WHAT YOU HAVE TO DO = Look through the data below and return each line where "makepkg" appears.

DATASET RECORDS =

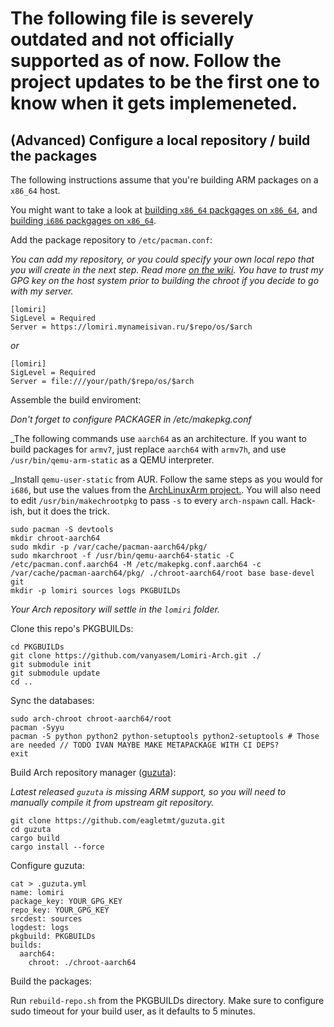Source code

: # The following file is severely outdated and not officially supported as of now. Follow the project updates to be the first one to know when it gets implemeneted.

## (Advanced) Configure a local repository / build the packages

The following instructions assume that you're building ARM packages on a `x86_64` host.

You might want to take a look at [building `x86_64` packgages on `x86_64`](README.md), and [building `i686` packgages on `x86_64`](BUILDING-I686.md).

Add the package repository to `/etc/pacman.conf`:

_You can add my repository, or you could specify your own local repo that you will create in the next step. Read more [on the wiki](https://wiki.archlinux.org/index.php/Pacman/Tips_and_tricks#Custom_local_repository). You have to trust my GPG key on the host system prior to building the chroot if you decide to go with my server._

```
[lomiri]
SigLevel = Required
Server = https://lomiri.mynameisivan.ru/$repo/os/$arch
```
_or_
```
[lomiri]
SigLevel = Required
Server = file:///your/path/$repo/os/$arch
```

Assemble the build enviroment:

_Don't forget to configure PACKAGER in /etc/makepkg.conf_

_The following commands use `aarch64` as an architecture. If you want to build packages for `armv7`, just replace `aarch64` with `armv7h`, and use `/usr/bin/qemu-arm-static` as a QEMU interpreter.

_Install `qemu-user-static` from AUR. Follow the same steps as you would for `i686`, but use the values from the [ArchLinuxArm project.](http://mirror.archlinuxarm.org/os/ArchLinuxARM-aarch64-latest.tar.gz). You will also need to edit `/usr/bin/makechrootpkg` to pass `-s` to every `arch-nspawn` call. Hack-ish, but it does the trick.
```
sudo pacman -S devtools
mkdir chroot-aarch64
sudo mkdir -p /var/cache/pacman-aarch64/pkg/
sudo mkarchroot -f /usr/bin/qemu-aarch64-static -C /etc/pacman.conf.aarch64 -M /etc/makepkg.conf.aarch64 -c /var/cache/pacman-aarch64/pkg/ ./chroot-aarch64/root base base-devel git
mkdir -p lomiri sources logs PKGBUILDs
```

_Your Arch repository will settle in the `lomiri` folder._

Clone this repo's PKGBUILDs:
```
cd PKGBUILDs
git clone https://github.com/vanyasem/Lomiri-Arch.git ./
git submodule init
git submodule update
cd ..
```

Sync the databases:
```
sudo arch-chroot chroot-aarch64/root
pacman -Syyu
pacman -S python python2 python-setuptools python2-setuptools # Those are needed // TODO IVAN MAYBE MAKE METAPACKAGE WITH CI DEPS?
exit
```

Build Arch repository manager ([guzuta](https://github.com/eagletmt/guzuta)):

_Latest released `guzuta` is missing ARM support, so you will need to manually compile it from upstream git repository._

```
git clone https://github.com/eagletmt/guzuta.git
cd guzuta
cargo build
cargo install --force
```

Configure guzuta:
```
cat > .guzuta.yml
name: lomiri
package_key: YOUR_GPG_KEY
repo_key: YOUR_GPG_KEY
srcdest: sources
logdest: logs
pkgbuild: PKGBUILDs
builds:
  aarch64:
    chroot: ./chroot-aarch64
```

Build the packages:

Run `rebuild-repo.sh` from the PKGBUILDs directory. Make sure to configure sudo timeout for your build user, as it defaults to 5 minutes.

WRITTEN RESPONSE =
_Don't forget to configure PACKAGER in /etc/makepkg.conf_
sudo mkarchroot -f /usr/bin/qemu-aarch64-static -C /etc/pacman.conf.aarch64 -M /etc/makepkg.conf.aarch64 -c /var/cache/pacman-aarch64/pkg/ ./chroot-aarch64/root base base-devel git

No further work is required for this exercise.